What lines of the material below include the string "atlas"? Copy all of them.

*-*-*

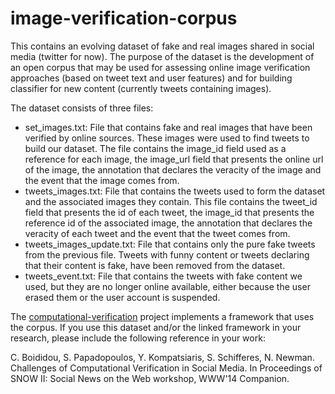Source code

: image-verification-corpus
=========================

This contains an evolving dataset of fake and real images shared in social media (twitter for now). The purpose of the dataset is the development of an open corpus that may be used for assessing online image verification approaches (based on tweet text and user features) and for building classifier for new content (currently tweets containing images).

The dataset consists of three files:
* set_images.txt: File that contains fake and real images that have been verified by online sources. These images were used to find tweets to build our dataset. The file contains the image_id field used as a reference for each image, the image_url field that presents the online url of the image, the annotation that declares the veracity of the image and the event that the image comes from.
* tweets_images.txt: File that contains the tweets used to form the dataset and the associated images they contain. This file contains the tweet_id field that presents the id of each tweet, the image_id that presents the reference id of the associated image, the annotation that declares the veracity of each tweet and the event that the tweet comes from. 
* tweets_images_update.txt: File that contains only the pure fake tweets from the previous file. Tweets with funny content or tweets declaring that their content is fake, have been removed from the dataset.
* tweets_event.txt: File that contains the tweets with fake content we used, but they are no longer online available, either because the user erased them or the user account is suspended. 

The [computational-verification](https://github.com/socialsensor/computational-verification) project implements a framework that uses the corpus. If you use this dataset and/or the linked framework in your research, please include the following reference in your work:

C. Boididou, S. Papadopoulos, Y. Kompatsiaris, S. Schifferes, N. Newman. Challenges of Computational Verification in Social Media. In Proceedings of SNOW II: Social News on the Web workshop, WWW'14 Companion.
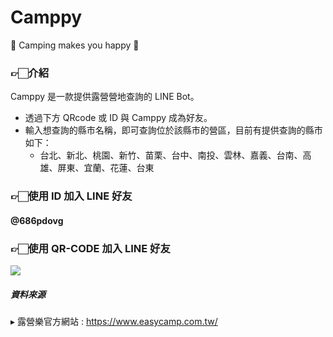 # Camppy

🌳 Camping makes you happy 🌳

### 👉🏻介紹
Camppy 是一款提供露營營地查詢的 LINE Bot。

* 透過下方 QRcode 或 ID 與 Camppy 成為好友。
* 輸入想查詢的縣市名稱，即可查詢位於該縣市的營區，目前有提供查詢的縣市如下：
    * 台北、新北、桃園、新竹、苗栗、台中、南投、雲林、嘉義、台南、高雄、屏東、宜蘭、花蓮、台東

### 👉🏻使用 ID 加入 LINE 好友 
####  @686pdovg 


### 👉🏻使用 QR-CODE 加入 LINE 好友
![](https://i.imgur.com/B5Fy15l.png)

##### 資料來源
▸ 露營樂官方網站 : https://www.easycamp.com.tw/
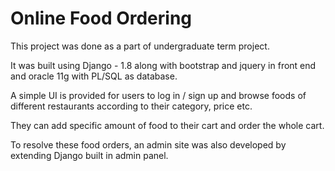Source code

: # Online Food Ordering

This project was done as a part of undergraduate term project.

It was built using Django - 1.8 along with bootstrap and jquery in front end and oracle 11g with PL/SQL as database.

A simple UI is provided for users to log in / sign up and browse foods of different restaurants according to their category, price etc. 

They can add specific amount of food to their cart and order the whole cart. 

To resolve these food orders, an admin site was also developed by extending Django built in admin panel. 
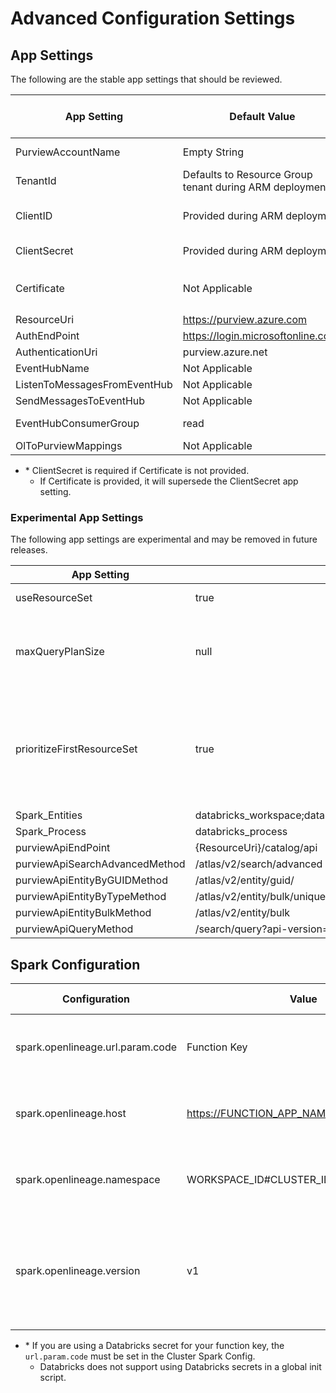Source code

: # Advanced Configuration Settings

## App Settings

The following are the stable app settings that should be reviewed.

| App Setting| Default Value|Required in App Settings| Note|
|----|----|----|----|
|PurviewAccountName| Empty String | Yes| The name of the Purview instance that will receive Databricks lineage|
|TenantId|Defaults to Resource Group tenant during ARM deployment|Yes||
|ClientID|Provided during ARM deployment|Yes|The Application Id of the service principal with permission to read call Databricks and Microsoft Purview APIs|
|ClientSecret|Provided during ARM deployment|*Yes|The secret value for the service principal provided in ClientID|
|Certificate|Not Applicable|*No|Should be a JSON object: `{"SourceType": "KeyVault","KeyVaultUrl": "https://akv-name.vault.azure.net/","KeyVaultCertificateName": "certificateName"}`
|ResourceUri | <https://purview.azure.com> | No| |
|AuthEndPoint| <https://login.microsoftonline.com/>| No| |
|AuthenticationUri| purview.azure.net| No| |
|EventHubName|Not Applicable|Yes| |
|ListenToMessagesFromEventHub|Not Applicable|Yes| |
|SendMessagesToEventHub|Not Applicable|Yes| |
|EventHubConsumerGroup|read|Yes| The name of the consumer group that triggers the azure function|
|OlToPurviewMappings|Not Applicable|Yes| |

* \* ClientSecret is required if Certificate is not provided.
  * If Certificate is provided, it will supersede the ClientSecret app setting.

### Experimental App Settings

The following app settings are experimental and may be removed in future releases.

| App Setting| Default Value in Code| Note|
|----|----|----|
|useResourceSet|true|Experimental feature|
|maxQueryPlanSize|null|If the query plan bytes is greater than this value it will be removed from the databricks_process|
|prioritizeFirstResourceSet|true|When matching against existing assets, the first resource set found will be prioritized over other assets like folders or purview custom connector entities.|
|Spark_Entities|databricks_workspace;databricks_job;databricks_notebook;databricks_notebook_task||
|Spark_Process|databricks_process||
|purviewApiEndPoint|{ResourceUri}/catalog/api||
|purviewApiSearchAdvancedMethod|/atlas/v2/search/advanced||
|purviewApiEntityByGUIDMethod|/atlas/v2/entity/guid/||
|purviewApiEntityByTypeMethod|/atlas/v2/entity/bulk/uniqueAttribute/type/||
|purviewApiEntityBulkMethod|/atlas/v2/entity/bulk||
|purviewApiQueryMethod|/search/query?api-version=2021-05-01-preview||

## Spark Configuration

|Configuration|Value|Config Location| Note|
|----|----|----|---|
|spark.openlineage.url.param.code| Function Key |*Cluster Spark Config or Init Script||
|spark.openlineage.host| <https://FUNCTION_APP_NAME.azurewebsites.net>|Cluster Spark Config or Init Script||
|spark.openlineage.namespace| WORKSPACE_ID#CLUSTER_ID |Cluster Spark Config or Init Script||
|spark.openlineage.version| v1 |Cluster Spark Config or Init Script| Should be v1 for OpenLineage jar 0.9.0+. Should be 1 for OpenLineage jar 0.8.2 and earlier.|

* \* If you are using a Databricks secret for your function key, the `url.param.code` must be set in the Cluster Spark Config.
  * Databricks does not support using Databricks secrets in a global init script.

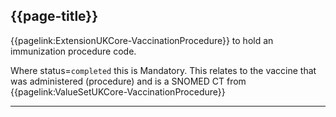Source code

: ## {{page-title}}

{{pagelink:ExtensionUKCore-VaccinationProcedure}} to hold an immunization procedure code.

Where status=`completed` this is Mandatory.
This relates to the vaccine that was administered (procedure) and is a SNOMED CT from {{pagelink:ValueSetUKCore-VaccinationProcedure}}

---


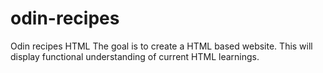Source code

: # odin-recipes
Odin recipes HTML
The goal is to create a HTML based website.
This will display functional understanding of current HTML learnings.


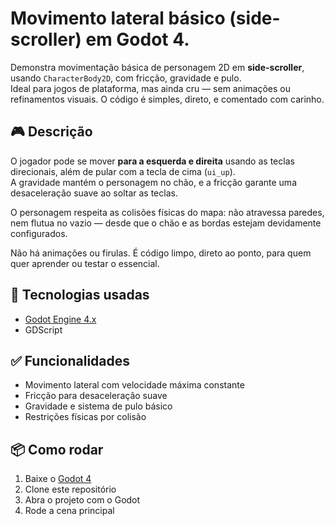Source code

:# Movimento lateral básico (side-scroller) em Godot 4.

Demonstra movimentação básica de personagem 2D em **side-scroller**, usando `CharacterBody2D`, com fricção, gravidade e pulo.  
Ideal para jogos de plataforma, mas ainda cru — sem animações ou refinamentos visuais. O código é simples, direto, e comentado com carinho.

## 🎮 Descrição

O jogador pode se mover **para a esquerda e direita** usando as teclas direcionais, além de pular com a tecla de cima (`ui_up`).  
A gravidade mantém o personagem no chão, e a fricção garante uma desaceleração suave ao soltar as teclas.

O personagem respeita as colisões físicas do mapa: não atravessa paredes, nem flutua no vazio — desde que o chão e as bordas estejam devidamente configurados.

Não há animações ou firulas. É código limpo, direto ao ponto, para quem quer aprender ou testar o essencial.

## 🧠 Tecnologias usadas

- [Godot Engine 4.x](https://godotengine.org/)
- GDScript

## ✅ Funcionalidades

- Movimento lateral com velocidade máxima constante  
- Fricção para desaceleração suave  
- Gravidade e sistema de pulo básico  
- Restrições físicas por colisão

## 📦 Como rodar

1. Baixe o [Godot 4](https://godotengine.org/download/)  
2. Clone este repositório  
3. Abra o projeto com o Godot  
4. Rode a cena principal
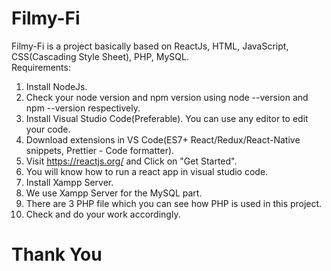 # Filmy-Fi
Filmy-Fi is a project basically based on ReactJs, HTML, JavaScript, CSS(Cascading Style Sheet), PHP, MySQL. <br/>
Requirements: <br/>
1. Install NodeJs. <br/>
2. Check your node version and npm version using node --version and npm --version respectively. <br/>
3. Install Visual Studio Code(Preferable). You can use any editor to edit your code. <br/>
4. Download extensions in VS Code(ES7+ React/Redux/React-Native snippets, Prettier - Code formatter). <br/>
5. Visit https://reactjs.org/ and Click on "Get Started". <br/>
6. You will know how to run a react app in visual studio code. <br/>
7. Install Xampp Server.
8. We use Xampp Server for the MySQL part.
9. There are 3 PHP file which you can see how PHP is used in this project.
10. Check and do your work accordingly.


# Thank You
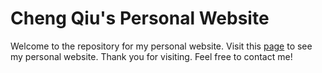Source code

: # Cheng Qiu's Personal Website

Welcome to the repository for my personal website. Visit this [page](https://chengq220.github.io/) to see my personal website. Thank you for visiting. Feel free to contact me! 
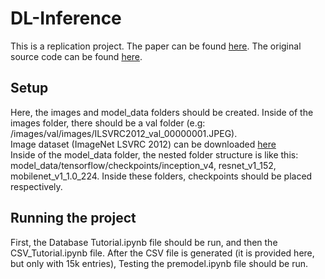 # DL-Inference
This is a replication project. The paper can be found [here](https://arxiv.org/pdf/1805.04252.pdf). The original source code can be found [here](https://zenodo.org/record/1242583#.WvAmFXUvz80).  
## Setup
Here, the images and model_data folders should be created. Inside of the images folder, there should be a val folder (e.g: /images/val/images/ILSVRC2012_val_00000001.JPEG).  
Image dataset (ImageNet LSVRC 2012) can be downloaded [here](https://academictorrents.com/details/5d6d0df7ed81efd49ca99ea4737e0ae5e3a5f2e5)  
Inside of the model_data folder, the nested folder structure is like this: model_data/tensorflow/checkpoints/inception_v4, resnet_v1_152, mobilenet_v1_1.0_224.
Inside these folders, checkpoints should be placed respectively.  
## Running the project
First, the Database Tutorial.ipynb file should be run, and then the CSV_Tutorial.ipynb file. After the CSV file is generated (it is provided here, but only with 15k entries), Testing the premodel.ipynb file should be run.

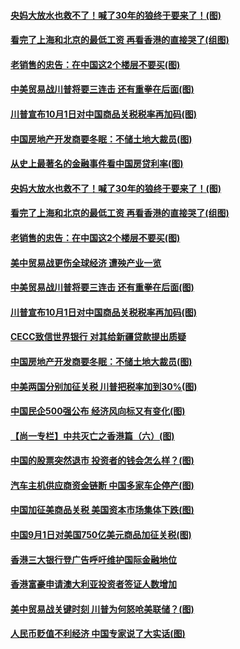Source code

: #### [央妈大放水也救不了！喊了30年的狼终于要来了！(图)](../pages/p5/904872.md?t=08250600) 
#### [看完了上海和北京的最低工资 再看香港的直接哭了(组图)](../pages/p5/904891.md?t=08250600) 
#### [老销售的忠告：在中国这2个楼层不要买(图)](../pages/p5/904894.md?t=08250600) 
#### [中美贸易战川普将要三连击 还有重拳在后面(图)](../pages/p5/904869.md?t=08250600) 
#### [川普宣布10月1日对中国商品关税税率再加码(图)](../pages/p5/904855.md?t=08250600) 
#### [中国房地产开发商要冬眠：不储土地大裁员(图)](../pages/p5/904778.md?t=08250600) 
#### [从史上最著名的金融事件看中国房贷利率(图)](../pages/p5/904873.md?t=08250600) 
#### [央妈大放水也救不了！喊了30年的狼终于要来了！(图)](../pages/p5/904872.md?t=08250600) 
#### [看完了上海和北京的最低工资 再看香港的直接哭了(组图)](../pages/p5/904891.md?t=08250600) 
#### [老销售的忠告：在中国这2个楼层不要买(图)](../pages/p5/904894.md?t=08250600) 
#### [美中贸易战更伤全球经济 遭殃产业一览](../pages/p5/904874.md?t=08250600) 
#### [中美贸易战川普将要三连击 还有重拳在后面(图)](../pages/p5/904869.md?t=08250600) 
#### [川普宣布10月1日对中国商品关税税率再加码(图)](../pages/p5/904855.md?t=08250600) 
#### [CECC致信世界银行 对其给新疆贷款提出质疑](../pages/p5/904854.md?t=08250600) 
#### [中国房地产开发商要冬眠：不储土地大裁员(图)](../pages/p5/904778.md?t=08250600) 
#### [中美两国分别加征关税 川普把税率加到30%(图)](../pages/p5/904811.md?t=08250600) 
#### [中国民企500强公布 经济风向标又有变化(图)](../pages/p5/904776.md?t=08250600) 
#### [【尚一专栏】中共灭亡之香港篇（六）(图)](../pages/p5/904537.md?t=08250600) 
#### [中国的股票突然退市 投资者的钱会怎么样？(图)](../pages/p5/904783.md?t=08250600) 
#### [汽车主机供应商资金链断 中国多家车企停产(图)](../pages/p5/904771.md?t=08250600) 
#### [中国加征美商品关税 美国资本市场集体下跌(图)](../pages/p5/904742.md?t=08250600) 
#### [中国9月1日对美国750亿美元商品加征关税(图)](../pages/p5/904738.md?t=08250600) 
#### [香港三大银行登广告呼吁维护国际金融地位](../pages/p5/904736.md?t=08250600) 
#### [香港富豪申请澳大利亚投资者签证人数增加](../pages/p5/904735.md?t=08250600) 
#### [美中贸易战关键时刻 川普为何怒呛美联储？(图)](../pages/p5/904729.md?t=08250600) 
#### [人民币贬值不利经济 中国专家说了大实话(图)](../pages/p5/904637.md?t=08250600)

*-*-*

- **Result**:
|purviewApiSearchAdvancedMethod|/atlas/v2/search/advanced||
|purviewApiEntityByGUIDMethod|/atlas/v2/entity/guid/||
|purviewApiEntityByTypeMethod|/atlas/v2/entity/bulk/uniqueAttribute/type/||
|purviewApiEntityBulkMethod|/atlas/v2/entity/bulk||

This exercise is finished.